Work to complete.
Every line of the data needs to be returned exactly.

Collection entries:
- - -

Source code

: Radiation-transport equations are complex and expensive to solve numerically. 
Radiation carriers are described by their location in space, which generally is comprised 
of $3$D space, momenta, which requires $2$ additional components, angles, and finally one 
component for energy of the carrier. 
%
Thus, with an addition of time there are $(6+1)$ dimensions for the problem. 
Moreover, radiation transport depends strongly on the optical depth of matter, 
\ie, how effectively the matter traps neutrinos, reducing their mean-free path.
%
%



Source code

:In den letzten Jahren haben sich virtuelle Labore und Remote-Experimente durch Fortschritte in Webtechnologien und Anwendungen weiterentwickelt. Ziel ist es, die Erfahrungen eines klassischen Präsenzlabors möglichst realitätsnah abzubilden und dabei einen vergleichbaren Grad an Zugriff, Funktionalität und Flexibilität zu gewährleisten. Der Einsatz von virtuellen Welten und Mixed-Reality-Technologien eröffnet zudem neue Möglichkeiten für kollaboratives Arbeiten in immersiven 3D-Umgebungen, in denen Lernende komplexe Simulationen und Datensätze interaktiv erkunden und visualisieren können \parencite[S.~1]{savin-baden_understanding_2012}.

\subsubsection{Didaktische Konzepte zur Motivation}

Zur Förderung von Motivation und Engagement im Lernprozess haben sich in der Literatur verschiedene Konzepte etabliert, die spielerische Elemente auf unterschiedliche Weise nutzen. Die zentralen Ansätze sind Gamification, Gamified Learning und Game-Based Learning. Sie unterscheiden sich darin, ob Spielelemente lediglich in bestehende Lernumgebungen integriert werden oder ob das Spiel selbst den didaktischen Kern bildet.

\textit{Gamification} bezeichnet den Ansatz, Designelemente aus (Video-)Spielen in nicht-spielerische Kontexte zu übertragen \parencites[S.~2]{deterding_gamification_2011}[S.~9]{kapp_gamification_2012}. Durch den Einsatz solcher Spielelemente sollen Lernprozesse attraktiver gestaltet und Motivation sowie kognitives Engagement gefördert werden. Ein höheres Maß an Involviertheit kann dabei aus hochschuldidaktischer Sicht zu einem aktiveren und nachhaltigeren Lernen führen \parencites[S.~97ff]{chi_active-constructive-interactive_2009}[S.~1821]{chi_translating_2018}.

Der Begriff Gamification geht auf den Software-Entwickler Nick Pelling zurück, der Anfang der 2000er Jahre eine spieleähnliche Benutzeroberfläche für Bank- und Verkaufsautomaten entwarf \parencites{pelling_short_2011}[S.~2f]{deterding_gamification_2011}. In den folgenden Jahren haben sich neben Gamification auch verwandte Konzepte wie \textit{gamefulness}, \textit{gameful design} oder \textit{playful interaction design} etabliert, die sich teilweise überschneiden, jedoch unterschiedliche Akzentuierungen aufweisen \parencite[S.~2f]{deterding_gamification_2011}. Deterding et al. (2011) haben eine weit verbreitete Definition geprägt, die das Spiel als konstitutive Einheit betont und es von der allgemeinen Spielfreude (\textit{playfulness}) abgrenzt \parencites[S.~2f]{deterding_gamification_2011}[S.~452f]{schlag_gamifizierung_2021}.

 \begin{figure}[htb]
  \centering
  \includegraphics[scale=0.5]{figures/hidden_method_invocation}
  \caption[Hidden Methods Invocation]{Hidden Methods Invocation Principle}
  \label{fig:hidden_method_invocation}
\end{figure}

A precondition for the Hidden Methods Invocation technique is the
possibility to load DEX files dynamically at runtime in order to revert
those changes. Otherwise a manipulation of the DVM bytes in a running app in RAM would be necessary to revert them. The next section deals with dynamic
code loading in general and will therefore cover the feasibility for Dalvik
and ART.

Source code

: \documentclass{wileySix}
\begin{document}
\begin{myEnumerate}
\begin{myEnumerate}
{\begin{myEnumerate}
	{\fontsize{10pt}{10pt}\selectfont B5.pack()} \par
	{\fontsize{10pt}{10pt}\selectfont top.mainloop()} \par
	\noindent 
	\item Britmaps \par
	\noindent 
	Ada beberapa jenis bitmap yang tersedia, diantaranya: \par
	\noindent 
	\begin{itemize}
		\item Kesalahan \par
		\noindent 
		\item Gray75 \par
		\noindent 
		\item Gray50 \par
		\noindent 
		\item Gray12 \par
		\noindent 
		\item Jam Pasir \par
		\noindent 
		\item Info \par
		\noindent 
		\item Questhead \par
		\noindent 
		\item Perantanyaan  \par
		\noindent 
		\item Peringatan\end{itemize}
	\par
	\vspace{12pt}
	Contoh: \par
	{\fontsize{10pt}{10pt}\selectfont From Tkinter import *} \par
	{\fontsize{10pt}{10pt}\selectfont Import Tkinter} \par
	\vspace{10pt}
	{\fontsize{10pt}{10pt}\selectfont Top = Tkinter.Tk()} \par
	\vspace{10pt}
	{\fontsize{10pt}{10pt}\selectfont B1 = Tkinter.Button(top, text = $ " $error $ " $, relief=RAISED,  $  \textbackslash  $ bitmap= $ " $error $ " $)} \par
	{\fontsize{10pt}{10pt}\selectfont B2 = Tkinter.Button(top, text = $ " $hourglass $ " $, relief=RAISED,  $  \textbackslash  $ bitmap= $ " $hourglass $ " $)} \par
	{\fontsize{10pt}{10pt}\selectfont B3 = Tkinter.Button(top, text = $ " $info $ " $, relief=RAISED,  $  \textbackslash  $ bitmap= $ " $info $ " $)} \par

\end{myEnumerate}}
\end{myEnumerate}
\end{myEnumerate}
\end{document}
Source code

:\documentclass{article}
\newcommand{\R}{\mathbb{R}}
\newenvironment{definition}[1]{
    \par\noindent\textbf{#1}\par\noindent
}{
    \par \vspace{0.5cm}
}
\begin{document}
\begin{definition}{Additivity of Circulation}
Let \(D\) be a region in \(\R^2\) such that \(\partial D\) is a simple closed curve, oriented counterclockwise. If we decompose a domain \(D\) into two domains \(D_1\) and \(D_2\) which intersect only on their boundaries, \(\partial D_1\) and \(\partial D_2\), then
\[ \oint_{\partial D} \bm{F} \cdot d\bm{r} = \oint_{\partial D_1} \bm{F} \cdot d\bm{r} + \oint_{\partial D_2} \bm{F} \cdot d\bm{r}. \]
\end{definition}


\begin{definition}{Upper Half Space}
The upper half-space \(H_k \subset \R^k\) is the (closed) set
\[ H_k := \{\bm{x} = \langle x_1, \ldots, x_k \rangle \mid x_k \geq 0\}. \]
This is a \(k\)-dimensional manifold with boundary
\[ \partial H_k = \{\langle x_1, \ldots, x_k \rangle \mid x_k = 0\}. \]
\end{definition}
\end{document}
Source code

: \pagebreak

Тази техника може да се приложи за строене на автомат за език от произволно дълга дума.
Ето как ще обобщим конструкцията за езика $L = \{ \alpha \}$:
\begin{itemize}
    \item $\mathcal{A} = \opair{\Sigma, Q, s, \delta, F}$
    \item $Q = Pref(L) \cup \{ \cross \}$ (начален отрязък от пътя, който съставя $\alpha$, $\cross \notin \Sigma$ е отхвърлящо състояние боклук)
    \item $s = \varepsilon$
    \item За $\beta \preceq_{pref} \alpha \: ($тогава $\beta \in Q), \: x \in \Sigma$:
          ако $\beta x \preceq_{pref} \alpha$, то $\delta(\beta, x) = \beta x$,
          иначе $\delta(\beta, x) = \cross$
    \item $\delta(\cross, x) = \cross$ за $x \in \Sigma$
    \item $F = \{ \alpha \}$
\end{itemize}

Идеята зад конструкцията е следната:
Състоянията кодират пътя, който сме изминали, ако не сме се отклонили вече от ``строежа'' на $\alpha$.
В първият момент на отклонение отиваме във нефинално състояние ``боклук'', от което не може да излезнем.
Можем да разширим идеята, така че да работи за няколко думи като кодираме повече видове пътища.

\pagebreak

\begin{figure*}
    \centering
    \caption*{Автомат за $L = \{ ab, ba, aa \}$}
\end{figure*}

- - -

Result of the task.
Source code

: Radiation-transport equations are complex and expensive to solve numerically. 
Radiation carriers are described by their location in space, which generally is comprised 
of $3$D space, momenta, which requires $2$ additional components, angles, and finally one 
component for energy of the carrier. 
%
Thus, with an addition of time there are $(6+1)$ dimensions for the problem. 
Moreover, radiation transport depends strongly on the optical depth of matter, 
\ie, how effectively the matter traps neutrinos, reducing their mean-free path.
%
%



Source code

:In den letzten Jahren haben sich virtuelle Labore und Remote-Experimente durch Fortschritte in Webtechnologien und Anwendungen weiterentwickelt. Ziel ist es, die Erfahrungen eines klassischen Präsenzlabors möglichst realitätsnah abzubilden und dabei einen vergleichbaren Grad an Zugriff, Funktionalität und Flexibilität zu gewährleisten. Der Einsatz von virtuellen Welten und Mixed-Reality-Technologien eröffnet zudem neue Möglichkeiten für kollaboratives Arbeiten in immersiven 3D-Umgebungen, in denen Lernende komplexe Simulationen und Datensätze interaktiv erkunden und visualisieren können \parencite[S.~1]{savin-baden_understanding_2012}.

\subsubsection{Didaktische Konzepte zur Motivation}

Zur Förderung von Motivation und Engagement im Lernprozess haben sich in der Literatur verschiedene Konzepte etabliert, die spielerische Elemente auf unterschiedliche Weise nutzen. Die zentralen Ansätze sind Gamification, Gamified Learning und Game-Based Learning. Sie unterscheiden sich darin, ob Spielelemente lediglich in bestehende Lernumgebungen integriert werden oder ob das Spiel selbst den didaktischen Kern bildet.

\textit{Gamification} bezeichnet den Ansatz, Designelemente aus (Video-)Spielen in nicht-spielerische Kontexte zu übertragen \parencites[S.~2]{deterding_gamification_2011}[S.~9]{kapp_gamification_2012}. Durch den Einsatz solcher Spielelemente sollen Lernprozesse attraktiver gestaltet und Motivation sowie kognitives Engagement gefördert werden. Ein höheres Maß an Involviertheit kann dabei aus hochschuldidaktischer Sicht zu einem aktiveren und nachhaltigeren Lernen führen \parencites[S.~97ff]{chi_active-constructive-interactive_2009}[S.~1821]{chi_translating_2018}.

Der Begriff Gamification geht auf den Software-Entwickler Nick Pelling zurück, der Anfang der 2000er Jahre eine spieleähnliche Benutzeroberfläche für Bank- und Verkaufsautomaten entwarf \parencites{pelling_short_2011}[S.~2f]{deterding_gamification_2011}. In den folgenden Jahren haben sich neben Gamification auch verwandte Konzepte wie \textit{gamefulness}, \textit{gameful design} oder \textit{playful interaction design} etabliert, die sich teilweise überschneiden, jedoch unterschiedliche Akzentuierungen aufweisen \parencite[S.~2f]{deterding_gamification_2011}. Deterding et al. (2011) haben eine weit verbreitete Definition geprägt, die das Spiel als konstitutive Einheit betont und es von der allgemeinen Spielfreude (\textit{playfulness}) abgrenzt \parencites[S.~2f]{deterding_gamification_2011}[S.~452f]{schlag_gamifizierung_2021}.

 \begin{figure}[htb]
  \centering
  \includegraphics[scale=0.5]{figures/hidden_method_invocation}
  \caption[Hidden Methods Invocation]{Hidden Methods Invocation Principle}
  \label{fig:hidden_method_invocation}
\end{figure}

A precondition for the Hidden Methods Invocation technique is the
possibility to load DEX files dynamically at runtime in order to revert
those changes. Otherwise a manipulation of the DVM bytes in a running app in RAM would be necessary to revert them. The next section deals with dynamic
code loading in general and will therefore cover the feasibility for Dalvik
and ART.

Source code

: \documentclass{wileySix}
\begin{document}
\begin{myEnumerate}
\begin{myEnumerate}
{\begin{myEnumerate}
	{\fontsize{10pt}{10pt}\selectfont B5.pack()} \par
	{\fontsize{10pt}{10pt}\selectfont top.mainloop()} \par
	\noindent 
	\item Britmaps \par
	\noindent 
	Ada beberapa jenis bitmap yang tersedia, diantaranya: \par
	\noindent 
	\begin{itemize}
		\item Kesalahan \par
		\noindent 
		\item Gray75 \par
		\noindent 
		\item Gray50 \par
		\noindent 
		\item Gray12 \par
		\noindent 
		\item Jam Pasir \par
		\noindent 
		\item Info \par
		\noindent 
		\item Questhead \par
		\noindent 
		\item Perantanyaan  \par
		\noindent 
		\item Peringatan\end{itemize}
	\par
	\vspace{12pt}
	Contoh: \par
	{\fontsize{10pt}{10pt}\selectfont From Tkinter import *} \par
	{\fontsize{10pt}{10pt}\selectfont Import Tkinter} \par
	\vspace{10pt}
	{\fontsize{10pt}{10pt}\selectfont Top = Tkinter.Tk()} \par
	\vspace{10pt}
	{\fontsize{10pt}{10pt}\selectfont B1 = Tkinter.Button(top, text = $ " $error $ " $, relief=RAISED,  $  \textbackslash  $ bitmap= $ " $error $ " $)} \par
	{\fontsize{10pt}{10pt}\selectfont B2 = Tkinter.Button(top, text = $ " $hourglass $ " $, relief=RAISED,  $  \textbackslash  $ bitmap= $ " $hourglass $ " $)} \par
	{\fontsize{10pt}{10pt}\selectfont B3 = Tkinter.Button(top, text = $ " $info $ " $, relief=RAISED,  $  \textbackslash  $ bitmap= $ " $info $ " $)} \par

\end{myEnumerate}}
\end{myEnumerate}
\end{myEnumerate}
\end{document}
Source code

:\documentclass{article}
\newcommand{\R}{\mathbb{R}}
\newenvironment{definition}[1]{
    \par\noindent\textbf{#1}\par\noindent
}{
    \par \vspace{0.5cm}
}
\begin{document}
\begin{definition}{Additivity of Circulation}
Let \(D\) be a region in \(\R^2\) such that \(\partial D\) is a simple closed curve, oriented counterclockwise. If we decompose a domain \(D\) into two domains \(D_1\) and \(D_2\) which intersect only on their boundaries, \(\partial D_1\) and \(\partial D_2\), then
\[ \oint_{\partial D} \bm{F} \cdot d\bm{r} = \oint_{\partial D_1} \bm{F} \cdot d\bm{r} + \oint_{\partial D_2} \bm{F} \cdot d\bm{r}. \]
\end{definition}


\begin{definition}{Upper Half Space}
The upper half-space \(H_k \subset \R^k\) is the (closed) set
\[ H_k := \{\bm{x} = \langle x_1, \ldots, x_k \rangle \mid x_k \geq 0\}. \]
This is a \(k\)-dimensional manifold with boundary
\[ \partial H_k = \{\langle x_1, \ldots, x_k \rangle \mid x_k = 0\}. \]
\end{definition}
\end{document}
Source code

: \pagebreak

Тази техника може да се приложи за строене на автомат за език от произволно дълга дума.
Ето как ще обобщим конструкцията за езика $L = \{ \alpha \}$:
\begin{itemize}
    \item $\mathcal{A} = \opair{\Sigma, Q, s, \delta, F}$
    \item $Q = Pref(L) \cup \{ \cross \}$ (начален отрязък от пътя, който съставя $\alpha$, $\cross \notin \Sigma$ е отхвърлящо състояние боклук)
    \item $s = \varepsilon$
    \item За $\beta \preceq_{pref} \alpha \: ($тогава $\beta \in Q), \: x \in \Sigma$:
          ако $\beta x \preceq_{pref} \alpha$, то $\delta(\beta, x) = \beta x$,
          иначе $\delta(\beta, x) = \cross$
    \item $\delta(\cross, x) = \cross$ за $x \in \Sigma$
    \item $F = \{ \alpha \}$
\end{itemize}

Идеята зад конструкцията е следната:
Състоянията кодират пътя, който сме изминали, ако не сме се отклонили вече от ``строежа'' на $\alpha$.
В първият момент на отклонение отиваме във нефинално състояние ``боклук'', от което не може да излезнем.
Можем да разширим идеята, така че да работи за няколко думи като кодираме повече видове пътища.

\pagebreak

\begin{figure*}
    \centering
    \caption*{Автомат за $L = \{ ab, ba, aa \}$}
\end{figure*}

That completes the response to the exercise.